April 5, 2009
Following the G20 summit this week, it seems as though we are in one of the most significant periods of new rule making we have seen for a long time. Our government leaders were promoting all kinds of new regulation to control hedge funds and banks. Similarly this year we expect to see new regulations emerging from the Copenhagen summit on carbon emissions. Here in the US, new rules are being proposed for health care, particularly around access, affordability and medical records.
Two of my colleagues at IDEO, Tatyana Mamut and Lionel Mori, have proposed that innovation, and particularly systemic innovation, is determined by a balance of three things - behavioral norms, tools and rules. As designers we tend to take rules and regulations as part of the existing constraints but in a time of rapid regulatory change I wonder whether there is a more active role for design thinking.
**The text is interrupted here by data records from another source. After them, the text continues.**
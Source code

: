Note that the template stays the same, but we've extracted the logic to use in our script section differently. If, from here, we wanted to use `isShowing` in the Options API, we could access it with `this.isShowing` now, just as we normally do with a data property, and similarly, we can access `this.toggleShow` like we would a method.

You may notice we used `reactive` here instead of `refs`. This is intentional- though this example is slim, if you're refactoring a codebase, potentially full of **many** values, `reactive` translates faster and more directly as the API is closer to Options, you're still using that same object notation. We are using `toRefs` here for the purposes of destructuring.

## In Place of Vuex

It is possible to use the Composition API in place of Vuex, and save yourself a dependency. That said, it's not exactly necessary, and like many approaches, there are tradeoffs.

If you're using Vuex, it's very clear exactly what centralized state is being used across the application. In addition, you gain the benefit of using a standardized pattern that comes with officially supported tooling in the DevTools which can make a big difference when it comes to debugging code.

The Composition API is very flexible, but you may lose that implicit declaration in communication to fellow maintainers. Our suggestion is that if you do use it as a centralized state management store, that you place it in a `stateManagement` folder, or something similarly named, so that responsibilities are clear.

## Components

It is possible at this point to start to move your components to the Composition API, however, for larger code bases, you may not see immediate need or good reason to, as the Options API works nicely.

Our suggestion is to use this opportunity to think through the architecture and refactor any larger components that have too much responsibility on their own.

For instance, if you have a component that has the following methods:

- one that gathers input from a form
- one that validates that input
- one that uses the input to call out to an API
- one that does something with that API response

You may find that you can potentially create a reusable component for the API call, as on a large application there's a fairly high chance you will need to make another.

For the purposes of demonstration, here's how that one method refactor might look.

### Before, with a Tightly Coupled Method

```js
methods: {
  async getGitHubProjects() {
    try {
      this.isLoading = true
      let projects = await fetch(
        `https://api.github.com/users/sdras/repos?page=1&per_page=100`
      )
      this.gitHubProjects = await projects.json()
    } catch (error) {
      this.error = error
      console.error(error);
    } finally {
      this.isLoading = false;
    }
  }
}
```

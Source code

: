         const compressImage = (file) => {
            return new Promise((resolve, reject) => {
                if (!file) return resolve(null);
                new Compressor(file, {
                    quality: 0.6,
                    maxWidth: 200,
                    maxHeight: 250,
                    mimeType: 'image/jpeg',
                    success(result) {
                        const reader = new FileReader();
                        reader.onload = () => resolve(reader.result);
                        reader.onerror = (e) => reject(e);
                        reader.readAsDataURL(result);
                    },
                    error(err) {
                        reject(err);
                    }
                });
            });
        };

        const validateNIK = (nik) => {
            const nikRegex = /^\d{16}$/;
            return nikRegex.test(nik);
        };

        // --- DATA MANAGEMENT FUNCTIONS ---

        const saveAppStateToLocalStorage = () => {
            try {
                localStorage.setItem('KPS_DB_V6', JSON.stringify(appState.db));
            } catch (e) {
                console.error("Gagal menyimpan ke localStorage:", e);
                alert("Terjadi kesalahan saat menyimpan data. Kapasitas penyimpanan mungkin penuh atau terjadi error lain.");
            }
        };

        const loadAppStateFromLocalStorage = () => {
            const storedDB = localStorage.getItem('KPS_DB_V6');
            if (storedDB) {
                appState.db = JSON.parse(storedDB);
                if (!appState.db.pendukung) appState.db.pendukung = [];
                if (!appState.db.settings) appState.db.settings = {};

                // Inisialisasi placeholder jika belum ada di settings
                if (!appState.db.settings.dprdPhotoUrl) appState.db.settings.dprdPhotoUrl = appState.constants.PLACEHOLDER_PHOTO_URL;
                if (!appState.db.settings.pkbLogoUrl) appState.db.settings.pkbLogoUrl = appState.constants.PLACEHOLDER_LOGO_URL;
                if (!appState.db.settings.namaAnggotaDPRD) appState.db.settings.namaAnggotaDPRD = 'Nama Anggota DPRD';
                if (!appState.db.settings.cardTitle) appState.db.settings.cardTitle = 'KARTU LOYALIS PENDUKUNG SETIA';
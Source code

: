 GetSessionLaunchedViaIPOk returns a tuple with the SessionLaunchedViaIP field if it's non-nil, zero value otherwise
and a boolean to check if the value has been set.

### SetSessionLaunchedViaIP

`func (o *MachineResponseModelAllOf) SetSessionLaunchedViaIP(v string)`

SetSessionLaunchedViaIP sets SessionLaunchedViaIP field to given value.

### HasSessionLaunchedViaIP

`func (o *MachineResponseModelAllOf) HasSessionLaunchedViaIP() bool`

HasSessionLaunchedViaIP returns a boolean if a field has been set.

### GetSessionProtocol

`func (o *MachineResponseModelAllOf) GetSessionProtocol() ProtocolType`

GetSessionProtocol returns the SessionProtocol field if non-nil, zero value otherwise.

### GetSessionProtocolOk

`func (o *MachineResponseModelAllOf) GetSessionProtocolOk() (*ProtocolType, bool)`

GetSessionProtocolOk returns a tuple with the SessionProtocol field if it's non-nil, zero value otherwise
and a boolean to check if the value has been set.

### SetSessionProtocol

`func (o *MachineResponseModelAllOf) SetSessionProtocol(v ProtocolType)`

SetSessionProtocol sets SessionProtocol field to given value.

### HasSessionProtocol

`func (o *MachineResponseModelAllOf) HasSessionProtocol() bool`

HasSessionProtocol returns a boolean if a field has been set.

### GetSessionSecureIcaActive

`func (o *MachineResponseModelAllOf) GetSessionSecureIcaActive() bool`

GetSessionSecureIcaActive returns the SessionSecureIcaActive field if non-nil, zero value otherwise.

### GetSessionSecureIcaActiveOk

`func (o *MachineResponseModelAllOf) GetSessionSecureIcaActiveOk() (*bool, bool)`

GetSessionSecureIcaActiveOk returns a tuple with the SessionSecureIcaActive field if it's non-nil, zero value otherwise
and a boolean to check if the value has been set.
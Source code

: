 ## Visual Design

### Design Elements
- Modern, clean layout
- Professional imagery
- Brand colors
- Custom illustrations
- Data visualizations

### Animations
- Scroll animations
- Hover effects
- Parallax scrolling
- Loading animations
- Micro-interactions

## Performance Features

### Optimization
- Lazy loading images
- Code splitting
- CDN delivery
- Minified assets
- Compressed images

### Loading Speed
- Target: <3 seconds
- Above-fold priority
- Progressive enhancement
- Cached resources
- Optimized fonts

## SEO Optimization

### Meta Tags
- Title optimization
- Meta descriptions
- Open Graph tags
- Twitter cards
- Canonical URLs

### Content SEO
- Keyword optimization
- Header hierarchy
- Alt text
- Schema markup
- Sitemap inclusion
Take Formula 1 motor racing as an esoteric but illustrative example. This is a sport where the rules are often changed with little notice and the race teams invest millions of dollars in their response, attempting to gain tenths of a second in performance over their fellow competitors. Formula 1 is a kind of experimental hotbed where new rules are constantly tested. The intent of the rule makers is often to create a predictable reduction in performance so as to create safer or more competitive racing. What often happens however is that the ingenuity of engineers and designers combined with poorly written rules result in faster rather than slower cars. Design is testing the rules and innovation is the result.
What if design was used to test some of the rules our government leaders are proposing? Could we go through some experimental cycles using design and prototyping as a tool before final decisions are made about what rules to adopt? Might this help us avoid our tendency to create new rules and then walk away, under the assumption that our finance, health and global energy systems will now behave in the way we want them to?